● **What needs to be done**
Which lines of the listing below contain the word "correlations"? Return them.

● **Provided entries**
_ _ _ _

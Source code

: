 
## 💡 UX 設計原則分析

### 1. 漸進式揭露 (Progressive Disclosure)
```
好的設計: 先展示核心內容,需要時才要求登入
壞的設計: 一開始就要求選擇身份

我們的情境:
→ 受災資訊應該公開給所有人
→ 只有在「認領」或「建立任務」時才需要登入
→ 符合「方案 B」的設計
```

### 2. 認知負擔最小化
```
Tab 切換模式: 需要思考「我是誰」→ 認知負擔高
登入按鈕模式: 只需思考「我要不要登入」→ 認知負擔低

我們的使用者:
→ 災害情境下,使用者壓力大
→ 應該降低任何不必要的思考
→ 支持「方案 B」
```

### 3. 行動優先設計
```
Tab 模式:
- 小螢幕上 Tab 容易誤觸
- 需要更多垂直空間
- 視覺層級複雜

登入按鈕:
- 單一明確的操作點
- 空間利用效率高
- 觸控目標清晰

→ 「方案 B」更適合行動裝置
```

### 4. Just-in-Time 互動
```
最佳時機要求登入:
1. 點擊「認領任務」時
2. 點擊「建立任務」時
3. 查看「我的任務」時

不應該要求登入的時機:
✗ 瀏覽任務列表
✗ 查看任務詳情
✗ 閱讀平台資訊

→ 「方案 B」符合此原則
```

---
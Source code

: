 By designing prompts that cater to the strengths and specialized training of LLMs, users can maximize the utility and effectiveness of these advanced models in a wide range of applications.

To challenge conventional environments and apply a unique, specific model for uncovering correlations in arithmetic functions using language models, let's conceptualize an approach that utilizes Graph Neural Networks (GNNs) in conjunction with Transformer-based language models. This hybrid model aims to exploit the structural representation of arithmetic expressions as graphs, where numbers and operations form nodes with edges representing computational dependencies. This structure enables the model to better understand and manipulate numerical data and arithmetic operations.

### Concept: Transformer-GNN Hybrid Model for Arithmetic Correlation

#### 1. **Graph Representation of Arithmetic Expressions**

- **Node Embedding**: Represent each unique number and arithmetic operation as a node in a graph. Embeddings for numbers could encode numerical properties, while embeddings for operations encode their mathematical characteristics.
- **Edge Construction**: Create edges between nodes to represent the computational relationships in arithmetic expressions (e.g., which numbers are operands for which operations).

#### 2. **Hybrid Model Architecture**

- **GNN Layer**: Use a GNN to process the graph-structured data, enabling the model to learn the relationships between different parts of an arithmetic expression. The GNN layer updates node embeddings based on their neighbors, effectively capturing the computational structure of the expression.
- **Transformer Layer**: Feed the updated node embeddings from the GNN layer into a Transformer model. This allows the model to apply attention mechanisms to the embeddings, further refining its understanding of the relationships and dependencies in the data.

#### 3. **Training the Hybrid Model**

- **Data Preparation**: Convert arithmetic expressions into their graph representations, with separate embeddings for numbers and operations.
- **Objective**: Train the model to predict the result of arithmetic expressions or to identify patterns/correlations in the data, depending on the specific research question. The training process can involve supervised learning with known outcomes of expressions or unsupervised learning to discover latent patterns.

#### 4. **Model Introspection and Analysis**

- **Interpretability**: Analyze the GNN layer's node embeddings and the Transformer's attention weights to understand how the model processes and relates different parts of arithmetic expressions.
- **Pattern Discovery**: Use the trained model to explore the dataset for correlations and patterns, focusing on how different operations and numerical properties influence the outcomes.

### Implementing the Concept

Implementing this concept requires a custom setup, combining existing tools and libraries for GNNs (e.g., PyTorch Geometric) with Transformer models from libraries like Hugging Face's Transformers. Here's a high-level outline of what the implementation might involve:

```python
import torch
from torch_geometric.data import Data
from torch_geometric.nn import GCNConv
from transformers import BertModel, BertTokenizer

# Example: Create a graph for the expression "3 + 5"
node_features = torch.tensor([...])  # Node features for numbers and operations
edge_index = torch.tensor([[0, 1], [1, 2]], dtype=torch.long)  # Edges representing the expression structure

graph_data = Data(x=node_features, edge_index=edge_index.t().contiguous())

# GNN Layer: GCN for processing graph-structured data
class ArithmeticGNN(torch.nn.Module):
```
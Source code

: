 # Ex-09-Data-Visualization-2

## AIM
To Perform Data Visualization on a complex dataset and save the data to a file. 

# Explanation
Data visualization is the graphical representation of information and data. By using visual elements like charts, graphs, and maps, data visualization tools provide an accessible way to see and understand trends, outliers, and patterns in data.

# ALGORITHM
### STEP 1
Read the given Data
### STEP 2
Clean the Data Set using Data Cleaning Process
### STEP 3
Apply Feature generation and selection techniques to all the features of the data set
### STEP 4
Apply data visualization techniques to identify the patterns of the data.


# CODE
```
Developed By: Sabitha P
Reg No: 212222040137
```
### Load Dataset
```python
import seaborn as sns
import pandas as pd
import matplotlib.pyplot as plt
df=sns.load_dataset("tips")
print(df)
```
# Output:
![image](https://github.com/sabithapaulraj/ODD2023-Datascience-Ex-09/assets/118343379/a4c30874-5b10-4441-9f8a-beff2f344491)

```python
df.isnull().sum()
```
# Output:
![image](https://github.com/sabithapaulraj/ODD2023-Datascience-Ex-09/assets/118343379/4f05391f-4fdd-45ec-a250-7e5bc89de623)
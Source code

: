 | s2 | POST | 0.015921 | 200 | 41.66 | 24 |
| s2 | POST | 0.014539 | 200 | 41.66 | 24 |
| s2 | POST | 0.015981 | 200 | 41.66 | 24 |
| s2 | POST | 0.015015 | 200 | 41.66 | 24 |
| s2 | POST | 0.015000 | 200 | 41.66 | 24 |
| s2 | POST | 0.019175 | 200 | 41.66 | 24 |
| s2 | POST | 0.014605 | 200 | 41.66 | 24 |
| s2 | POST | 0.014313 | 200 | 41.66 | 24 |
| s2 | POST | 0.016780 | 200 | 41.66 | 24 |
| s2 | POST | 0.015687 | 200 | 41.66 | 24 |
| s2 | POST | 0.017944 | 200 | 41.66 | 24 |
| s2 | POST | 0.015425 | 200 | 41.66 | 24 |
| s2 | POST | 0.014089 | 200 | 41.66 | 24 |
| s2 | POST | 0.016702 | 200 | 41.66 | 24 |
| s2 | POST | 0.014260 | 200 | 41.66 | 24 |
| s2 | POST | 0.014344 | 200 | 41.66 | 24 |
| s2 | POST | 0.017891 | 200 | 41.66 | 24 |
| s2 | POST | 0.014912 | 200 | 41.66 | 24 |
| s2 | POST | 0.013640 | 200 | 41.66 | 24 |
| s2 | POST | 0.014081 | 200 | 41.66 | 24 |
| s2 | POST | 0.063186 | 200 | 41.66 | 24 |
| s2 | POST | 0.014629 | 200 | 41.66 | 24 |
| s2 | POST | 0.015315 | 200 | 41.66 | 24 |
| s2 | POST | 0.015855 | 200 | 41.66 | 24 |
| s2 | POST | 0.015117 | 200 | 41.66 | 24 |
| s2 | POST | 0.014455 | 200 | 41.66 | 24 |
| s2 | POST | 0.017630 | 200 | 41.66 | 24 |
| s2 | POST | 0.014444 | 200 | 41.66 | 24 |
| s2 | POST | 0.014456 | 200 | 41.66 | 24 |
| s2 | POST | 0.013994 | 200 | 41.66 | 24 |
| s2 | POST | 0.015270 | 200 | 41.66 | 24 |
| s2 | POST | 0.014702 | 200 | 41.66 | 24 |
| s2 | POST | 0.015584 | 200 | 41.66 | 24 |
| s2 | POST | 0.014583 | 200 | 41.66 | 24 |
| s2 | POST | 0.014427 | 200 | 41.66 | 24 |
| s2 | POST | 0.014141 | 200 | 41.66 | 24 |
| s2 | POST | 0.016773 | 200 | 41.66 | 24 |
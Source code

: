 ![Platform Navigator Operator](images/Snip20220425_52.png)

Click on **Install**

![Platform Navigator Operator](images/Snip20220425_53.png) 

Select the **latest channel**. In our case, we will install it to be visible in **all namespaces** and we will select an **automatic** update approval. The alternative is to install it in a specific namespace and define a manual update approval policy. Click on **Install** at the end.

_ _ _ _

● **Result**
To challenge conventional environments and apply a unique, specific model for uncovering correlations in arithmetic functions using language models, let's conceptualize an approach that utilizes Graph Neural Networks (GNNs) in conjunction with Transformer-based language models. This hybrid model aims to exploit the structural representation of arithmetic expressions as graphs, where numbers and operations form nodes with edges representing computational dependencies. This structure enables the model to better understand and manipulate numerical data and arithmetic operations.
- **Objective**: Train the model to predict the result of arithmetic expressions or to identify patterns/correlations in the data, depending on the specific research question. The training process can involve supervised learning with known outcomes of expressions or unsupervised learning to discover latent patterns.
- **Pattern Discovery**: Use the trained model to explore the dataset for correlations and patterns, focusing on how different operations and numerical properties influence the outcomes.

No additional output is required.